Write the data out again exactly, dropping any images it holds.

Plain-text document sources:

►

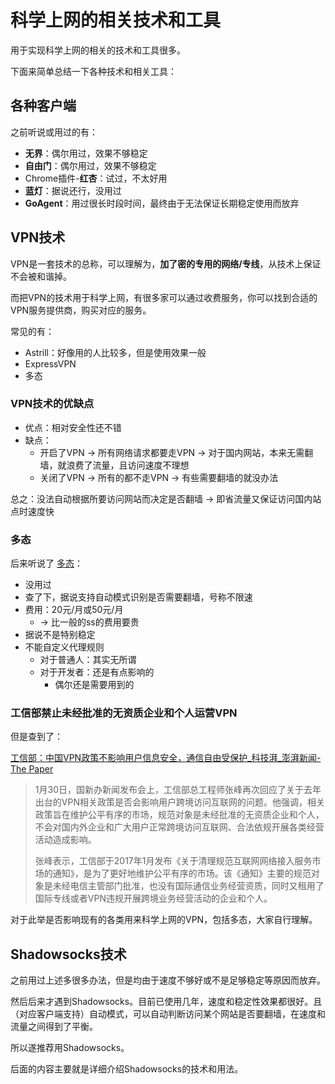 # 科学上网的相关技术和工具

用于实现科学上网的相关的技术和工具很多。

下面来简单总结一下各种技术和相关工具：

## 各种客户端

之前听说或用过的有：

* **无界**：偶尔用过，效果不够稳定
* **自由门**：偶尔用过，效果不够稳定
* Chrome插件-**红杏**：试过，不太好用
* **蓝灯**：据说还行，没用过
* **GoAgent**：用过很长时段时间，最终由于无法保证长期稳定使用而放弃

## VPN技术

VPN是一套技术的总称，可以理解为，**加了密的专用的网络/专线**，从技术上保证不会被和谐掉。

而把VPN的技术用于科学上网，有很多家可以通过收费服务，你可以找到合适的VPN服务提供商，购买对应的服务。

常见的有：

* Astrill：好像用的人比较多，但是使用效果一般
* ExpressVPN
* 多态

### VPN技术的优缺点

* 优点：相对安全性还不错
* 缺点：
  * 开启了VPN -> 所有网络请求都要走VPN -> 对于国内网站，本来无需翻墙，就浪费了流量，且访问速度不理想
  * 关闭了VPN -> 所有的都不走VPN -> 有些需要翻墙的就没办法

总之：没法自动根据所要访问网站而决定是否翻墙 -> 即省流量又保证访问国内站点时速度快

### 多态

后来听说了 [多态](https://duotai.love)：

* 没用过
* 查了下，据说支持自动模式识别是否需要翻墙，号称不限速
* 费用：20元/月或50元/月
  * -> 比一般的ss的费用要贵
* 据说不是特别稳定
* 不能自定义代理规则
  * 对于普通人：其实无所谓
  * 对于开发者：还是有点影响的
    * 偶尔还是需要用到的

### 工信部禁止未经批准的无资质企业和个人运营VPN

但是查到了：

[工信部：中国VPN政策不影响用户信息安全，通信自由受保护_科技湃_澎湃新闻-The Paper](https://www.thepaper.cn/newsDetail_forward_1975382)

> 1月30日，国新办新闻发布会上，工信部总工程师张峰再次回应了关于去年出台的VPN相关政策是否会影响用户跨境访问互联网的问题。他强调，相关政策旨在维护公平有序的市场，规范对象是未经批准的无资质企业和个人，不会对国内外企业和广大用户正常跨境访问互联网、合法依规开展各类经营活动造成影响。
>
> 张峰表示，工信部于2017年1月发布《关于清理规范互联网网络接入服务市场的通知》，是为了更好地维护公平有序的市场。该《通知》主要的规范对象是未经电信主管部门批准，也没有国际通信业务经营资质，同时又租用了国际专线或者VPN违规开展跨境业务经营活动的企业和个人。

对于此举是否影响现有的各类用来科学上网的VPN，包括多态，大家自行理解。

## Shadowsocks技术

之前用过上述多很多办法，但是均由于速度不够好或不是足够稳定等原因而放弃。

然后后来才遇到Shadowsocks。目前已使用几年，速度和稳定性效果都很好。且（对应客户端支持）自动模式，可以自动判断访问某个网站是否要翻墙，在速度和流量之间得到了平衡。

所以遂推荐用Shadowsocks。

后面的内容主要就是详细介绍Shadowsocks的技术和用法。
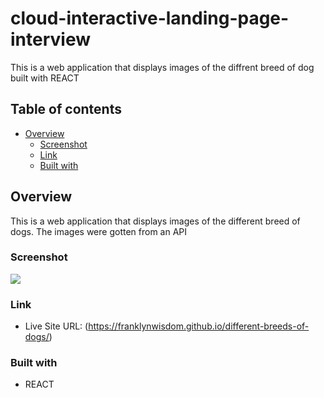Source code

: # cloud-interactive-landing-page-interview

This is a web application that displays images of the diffrent breed of dog built with REACT

## Table of contents

- [Overview](#overview)
  - [Screenshot](#screenshot)
  - [Link](#link)
  - [Built with](#built-with)

## Overview
This is a web application that displays images of the different breed of dogs. The images were gotten from an API

### Screenshot

![](https://github.com/franklynwisdom/cloud-interactive-landing-page-interview/blob/master/uba-design-landing-page.PNG)


### Link
- Live Site URL: (https://franklynwisdom.github.io/different-breeds-of-dogs/)

### Built with

- REACT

◄

## Solved exercise
 # 科学上网的相关技术和工具

用于实现科学上网的相关的技术和工具很多。

下面来简单总结一下各种技术和相关工具：

## 各种客户端

之前听说或用过的有：

* **无界**：偶尔用过，效果不够稳定
* **自由门**：偶尔用过，效果不够稳定
* Chrome插件-**红杏**：试过，不太好用
* **蓝灯**：据说还行，没用过
* **GoAgent**：用过很长时段时间，最终由于无法保证长期稳定使用而放弃

## VPN技术

VPN是一套技术的总称，可以理解为，**加了密的专用的网络/专线**，从技术上保证不会被和谐掉。

而把VPN的技术用于科学上网，有很多家可以通过收费服务，你可以找到合适的VPN服务提供商，购买对应的服务。

常见的有：

* Astrill：好像用的人比较多，但是使用效果一般
* ExpressVPN
* 多态

### VPN技术的优缺点

* 优点：相对安全性还不错
* 缺点：
  * 开启了VPN -> 所有网络请求都要走VPN -> 对于国内网站，本来无需翻墙，就浪费了流量，且访问速度不理想
  * 关闭了VPN -> 所有的都不走VPN -> 有些需要翻墙的就没办法

总之：没法自动根据所要访问网站而决定是否翻墙 -> 即省流量又保证访问国内站点时速度快

### 多态

后来听说了 [多态](https://duotai.love)：

* 没用过
* 查了下，据说支持自动模式识别是否需要翻墙，号称不限速
* 费用：20元/月或50元/月
  * -> 比一般的ss的费用要贵
* 据说不是特别稳定
* 不能自定义代理规则
  * 对于普通人：其实无所谓
  * 对于开发者：还是有点影响的
    * 偶尔还是需要用到的

### 工信部禁止未经批准的无资质企业和个人运营VPN

但是查到了：

[工信部：中国VPN政策不影响用户信息安全，通信自由受保护_科技湃_澎湃新闻-The Paper](https://www.thepaper.cn/newsDetail_forward_1975382)

> 1月30日，国新办新闻发布会上，工信部总工程师张峰再次回应了关于去年出台的VPN相关政策是否会影响用户跨境访问互联网的问题。他强调，相关政策旨在维护公平有序的市场，规范对象是未经批准的无资质企业和个人，不会对国内外企业和广大用户正常跨境访问互联网、合法依规开展各类经营活动造成影响。
>
> 张峰表示，工信部于2017年1月发布《关于清理规范互联网网络接入服务市场的通知》，是为了更好地维护公平有序的市场。该《通知》主要的规范对象是未经电信主管部门批准，也没有国际通信业务经营资质，同时又租用了国际专线或者VPN违规开展跨境业务经营活动的企业和个人。

对于此举是否影响现有的各类用来科学上网的VPN，包括多态，大家自行理解。

## Shadowsocks技术

之前用过上述多很多办法，但是均由于速度不够好或不是足够稳定等原因而放弃。

然后后来才遇到Shadowsocks。目前已使用几年，速度和稳定性效果都很好。且（对应客户端支持）自动模式，可以自动判断访问某个网站是否要翻墙，在速度和流量之间得到了平衡。

所以遂推荐用Shadowsocks。

后面的内容主要就是详细介绍Shadowsocks的技术和用法。
Source code

: # cloud-interactive-landing-page-interview

This is a web application that displays images of the diffrent breed of dog built with REACT

## Table of contents

- [Overview](#overview)
  - [Screenshot](#screenshot)
  - [Link](#link)
  - [Built with](#built-with)

## Overview
This is a web application that displays images of the different breed of dogs. The images were gotten from an API

### Screenshot

![](https://github.com/franklynwisdom/cloud-interactive-landing-page-interview/blob/master/uba-design-landing-page.PNG)


### Link
- Live Site URL: (https://franklynwisdom.github.io/different-breeds-of-dogs/)

### Built with

- REACT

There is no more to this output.